Chapter 3 Planning a Directory Service

This chapter explains the global decisions you need to make about your directory service before you can start configuring individual components.

These are the things that you need to consider:

• Type of information to store, for example, entries describing mail users, remote users connecting through a NAS, NIS tables, equipment connected to the network

• Overall volume of information, and how to divide it up into naming contexts

• How many servers you require

• The information and services expected from each server

• The overlap of information between servers

• Which servers will hold master copies of replicated information

• Replication methods

Types of Information

You must define the kind of information that you want to store in the directory. The schema must include the object classes and attributes required to store your information. If the default schema does not cover all your needs, refer to "Modifying the Schema" for details on how to create the object classes and attributes that you need.

The default schema will allow you to store information on resources such as:

• Users

• Remote RADIUS users

• Devices (hosts, printers, Network Access Servers)

• NIS naming service

• Java objects

• Document references

For a complete list of the type of objects you can create in the directory with the default schema, refer to "Object Class Reference".
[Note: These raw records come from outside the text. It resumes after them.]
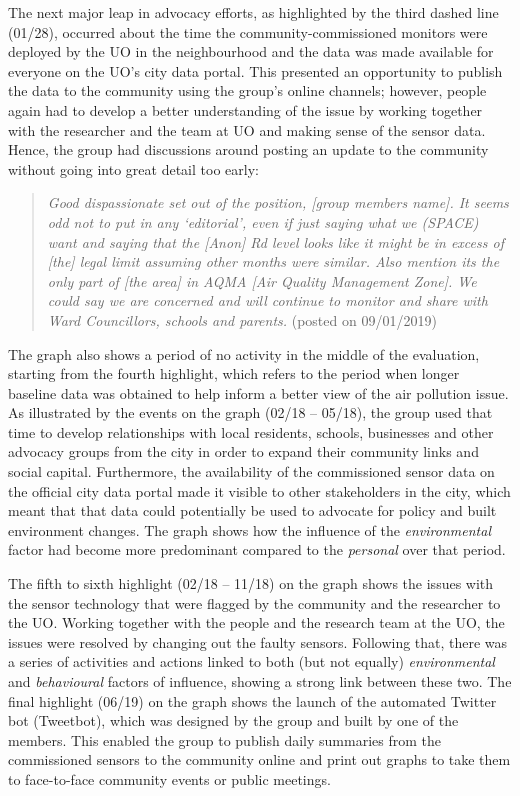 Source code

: The next major leap in advocacy efforts, as highlighted by the third dashed line (01/28), occurred about the time the community-commissioned monitors were deployed by the UO in the neighbourhood and the data was made available for everyone on the UO's city data portal. This presented an opportunity to publish the data to the community using the group's online channels; however, people again had to develop a better understanding of the issue by working together with the researcher and the team at UO and making sense of the sensor data. Hence, the group had discussions around posting an update to the community without going into great detail too early:
\begin{quote}
    \textit{Good dispassionate set out of the position, [group members name]. It seems odd not to put in any `editorial', even if just saying what we (SPACE) want and saying that the [Anon] Rd level looks like it might be in excess of [the] legal limit assuming other months were similar. Also mention its the only part of [the area] in AQMA [Air Quality Management Zone]. We could say we are concerned and will continue to monitor and share with Ward Councillors, schools and parents.} (posted on 09/01/2019)
\end{quote}
The graph also shows a period of no activity in the middle of the evaluation, starting from the fourth highlight, which refers to the period when longer baseline data was obtained to help inform a better view of the air pollution issue. As illustrated by the events on the graph (02/18 -- 05/18), the group used that time to develop relationships with local residents, schools, businesses and other advocacy groups from the city in order to expand their community links and social capital. Furthermore, the availability of the commissioned sensor data on the official city data portal made it visible to other stakeholders in the city, which meant that that data could potentially be used to advocate for policy and built environment changes. The graph shows how the influence of the \textit{environmental} factor had become more predominant compared to the \textit{personal} over that period.

The fifth to sixth highlight (02/18 -- 11/18) on the graph shows the issues with the sensor technology that were flagged by the community and the researcher to the UO. Working together with the people and the research team at the UO, the issues were resolved by changing out the faulty sensors. Following that, there was a series of activities and actions linked to both (but not equally) \textit{environmental} and \textit{behavioural} factors of influence, showing a strong link between these two. The final highlight (06/19) on the graph shows the launch of the automated Twitter bot (Tweetbot), which was designed by the group and built by one of the members. This enabled the group to publish daily summaries from the commissioned sensors to the community online and print out graphs to take them to face-to-face community events or public meetings.

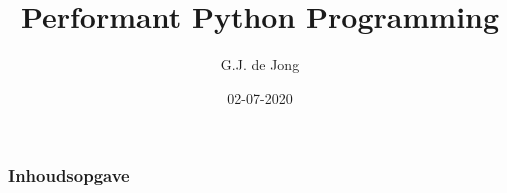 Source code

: \documentclass[aspectratio=169]{beamer}
\title{Performant Python Programming}
\author{G.J. de Jong}
\date{02-07-2020}
\begin{document}
\frame{\titlepage}

\begin{frame}
  \frametitle{Inhoudsopgave}
  \tableofcontents
\end{frame}
\end{document}
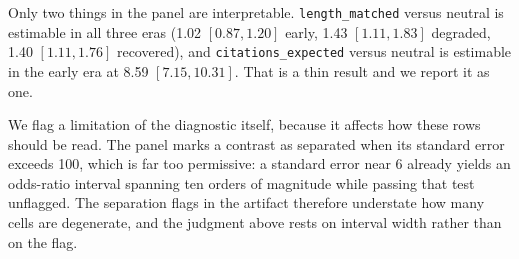 Only two things in the panel are interpretable. \texttt{length\_matched} versus
neutral is estimable in all three eras (1.02 $[0.87, 1.20]$ early, 1.43
$[1.11, 1.83]$ degraded, 1.40 $[1.11, 1.76]$ recovered), and
\texttt{citations\_expected} versus neutral is estimable in the early era at 8.59
$[7.15, 10.31]$. That is a thin result and we report it as one.

We flag a limitation of the diagnostic itself, because it affects how these rows
should be read. The panel marks a contrast as separated when its standard error
exceeds 100, which is far too permissive: a standard error near 6 already yields
an odds-ratio interval spanning ten orders of magnitude while passing that test
unflagged. The separation flags in the artifact therefore understate how many
cells are degenerate, and the judgment above rests on interval width rather than
on the flag.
When you are looking for an object class that matches the characteristics of a resource you want to describe in a directory entry, you must make sure that:

• The object class offers or inherits all the attributes you need to describe your resource

• You can assign a value to all the mandatory attributes offered or inherited by that object class

For example, XYZ Corporation has a proprietary on-line directory that provides the following information about every employee:

• Name (first name, last name)

• E-mail address

• Telephone number

• Job function

In the default schema, the object class that allows you to store all these attributes for a person is inetOrgPerson. This object class contains the optional mail attribute for storing an e-mail address. It inherits from the organizationalPerson and Person object classes. These object classes provide the necessary attributes for storing employees' names, telephone numbers and job functions.

Creating Naming Contexts

Having defined the type of information you want to store in the directory, you must decide how you are going to divide it into naming contexts. You can choose to divide the information according to:

• Geographical boundaries, for example per company site

• Corporate organization

• DNS mail domains

• User types

• Service types (NIS, RADIUS, for example)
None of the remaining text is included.